Yingwei LiZhongshao ChenJiali PengCunzhong YuanShi YanNing YangPeng LiBeihua KongPublished in: Oncogene (2023)
Splicing factors play a crucial role in the initiation and development of various human cancers. SNRPB, a core spliceosome component, regulates pre-mRNA alternative splicing. However, its function and underlying mechanism in ovarian cancer remain unclear. This study identified SNRPB as a critical driver of ovarian cancer through TCGA and CPTAC database analysis. SNRPB was highly upregulated in fresh frozen ovarian cancer tissues compared with normal fallopian tubes. Immunohistochemistry revealed that SNRPB expression was increased in formalin-fixed, paraffin-embedded ovarian cancer sections and was positively correlated with a poor prognosis for ovarian cancer. Functionally, SNRPB knockdown suppressed ovarian cancer cell proliferation and invasion, and overexpression exerted opposite effects.
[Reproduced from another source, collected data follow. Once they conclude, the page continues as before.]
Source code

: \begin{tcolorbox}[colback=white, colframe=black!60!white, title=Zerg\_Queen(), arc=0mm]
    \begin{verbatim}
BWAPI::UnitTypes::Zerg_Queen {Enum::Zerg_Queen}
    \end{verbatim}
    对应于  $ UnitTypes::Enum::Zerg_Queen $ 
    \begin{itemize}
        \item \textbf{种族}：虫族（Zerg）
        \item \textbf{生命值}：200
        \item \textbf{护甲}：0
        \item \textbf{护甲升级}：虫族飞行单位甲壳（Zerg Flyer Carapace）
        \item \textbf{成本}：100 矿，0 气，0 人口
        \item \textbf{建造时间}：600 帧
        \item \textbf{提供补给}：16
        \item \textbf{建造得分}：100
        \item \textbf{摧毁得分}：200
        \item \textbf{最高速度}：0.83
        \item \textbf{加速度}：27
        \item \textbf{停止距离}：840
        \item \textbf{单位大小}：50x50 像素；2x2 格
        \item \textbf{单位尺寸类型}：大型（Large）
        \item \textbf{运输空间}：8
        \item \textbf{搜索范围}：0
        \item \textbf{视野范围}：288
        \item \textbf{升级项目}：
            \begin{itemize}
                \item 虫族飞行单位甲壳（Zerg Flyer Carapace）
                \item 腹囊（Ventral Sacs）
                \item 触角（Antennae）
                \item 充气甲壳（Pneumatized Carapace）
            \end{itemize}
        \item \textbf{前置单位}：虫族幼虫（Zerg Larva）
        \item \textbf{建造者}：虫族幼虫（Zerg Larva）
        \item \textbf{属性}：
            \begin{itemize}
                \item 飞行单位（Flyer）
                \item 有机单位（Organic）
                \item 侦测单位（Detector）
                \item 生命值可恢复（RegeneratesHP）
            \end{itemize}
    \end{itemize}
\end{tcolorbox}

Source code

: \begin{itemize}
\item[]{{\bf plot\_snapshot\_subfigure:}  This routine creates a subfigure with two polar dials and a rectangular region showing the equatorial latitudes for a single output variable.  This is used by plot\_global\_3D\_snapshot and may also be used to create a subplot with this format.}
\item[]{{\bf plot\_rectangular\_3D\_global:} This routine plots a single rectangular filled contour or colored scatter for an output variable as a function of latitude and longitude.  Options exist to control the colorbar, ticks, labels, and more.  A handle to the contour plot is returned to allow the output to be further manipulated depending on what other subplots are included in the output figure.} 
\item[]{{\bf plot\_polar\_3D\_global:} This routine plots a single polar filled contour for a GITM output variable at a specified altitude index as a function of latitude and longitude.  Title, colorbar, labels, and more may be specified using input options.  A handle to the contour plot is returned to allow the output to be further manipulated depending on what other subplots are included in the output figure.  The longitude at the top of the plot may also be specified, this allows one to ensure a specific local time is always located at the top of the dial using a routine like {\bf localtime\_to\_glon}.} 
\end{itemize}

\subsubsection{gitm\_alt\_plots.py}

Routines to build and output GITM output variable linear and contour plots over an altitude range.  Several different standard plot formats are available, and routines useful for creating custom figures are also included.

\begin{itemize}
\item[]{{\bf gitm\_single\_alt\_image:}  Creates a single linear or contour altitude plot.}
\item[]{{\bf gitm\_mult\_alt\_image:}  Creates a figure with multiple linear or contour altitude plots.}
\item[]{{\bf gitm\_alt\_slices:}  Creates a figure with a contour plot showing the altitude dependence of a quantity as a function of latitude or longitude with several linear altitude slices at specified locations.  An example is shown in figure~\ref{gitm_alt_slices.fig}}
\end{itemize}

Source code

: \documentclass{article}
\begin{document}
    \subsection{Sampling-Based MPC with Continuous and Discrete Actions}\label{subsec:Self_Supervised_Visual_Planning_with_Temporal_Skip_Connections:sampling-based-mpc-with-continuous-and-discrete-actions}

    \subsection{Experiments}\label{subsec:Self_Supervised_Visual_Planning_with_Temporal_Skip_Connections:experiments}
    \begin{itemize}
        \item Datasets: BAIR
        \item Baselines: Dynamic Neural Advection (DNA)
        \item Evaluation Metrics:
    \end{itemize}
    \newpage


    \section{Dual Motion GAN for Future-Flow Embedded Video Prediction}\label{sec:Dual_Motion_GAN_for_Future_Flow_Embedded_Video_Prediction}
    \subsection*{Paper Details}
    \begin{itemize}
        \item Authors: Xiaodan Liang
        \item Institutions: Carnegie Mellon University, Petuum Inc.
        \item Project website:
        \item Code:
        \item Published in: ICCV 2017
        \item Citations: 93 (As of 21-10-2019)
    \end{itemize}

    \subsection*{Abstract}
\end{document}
SNRPB expression increased after cisplatin treatment, and silencing SNRPB sensitized ovarian cancer cells to cisplatin. KEGG pathway analysis revealed that the differentially expressed genes (DEGs) were mainly enriched in DNA replication and homologous recombination, and almost all DEGs related to DNA replication and homologous recombination were downregulated after SNRPB knockdown according to RNA-seq. Exon 3 skipping of the DEGs DNA polymerase alpha 1 (POLA1) and BRCA2 was induced by SNRPB silencing. Exon 3 skipping of POLA1 yielded premature termination codons and led to nonsense-mediated RNA decay (NMD); exon 3 skipping of BRCA2 led to loss of the PALB2 binding domain, which is necessary for homologous recombination, and increased ovarian cancer cell cisplatin sensitivity. POLA1 or BRCA2 knockdown partially impaired the increased malignancy of SNRPB-overexpressing ovarian cancer cells. Moreover, miR-654-5p was found to reduce SNRPB mRNA expression by directly binding to the SNRPB 3'-UTR. Overall, SNRPB was identified as an important oncogenic driver that promotes ovarian cancer progression by repressing exon 3 skipping of POLA1 and BRCA2. Thus, SNRPB is a potential treatment target and prognostic marker for ovarian cancer.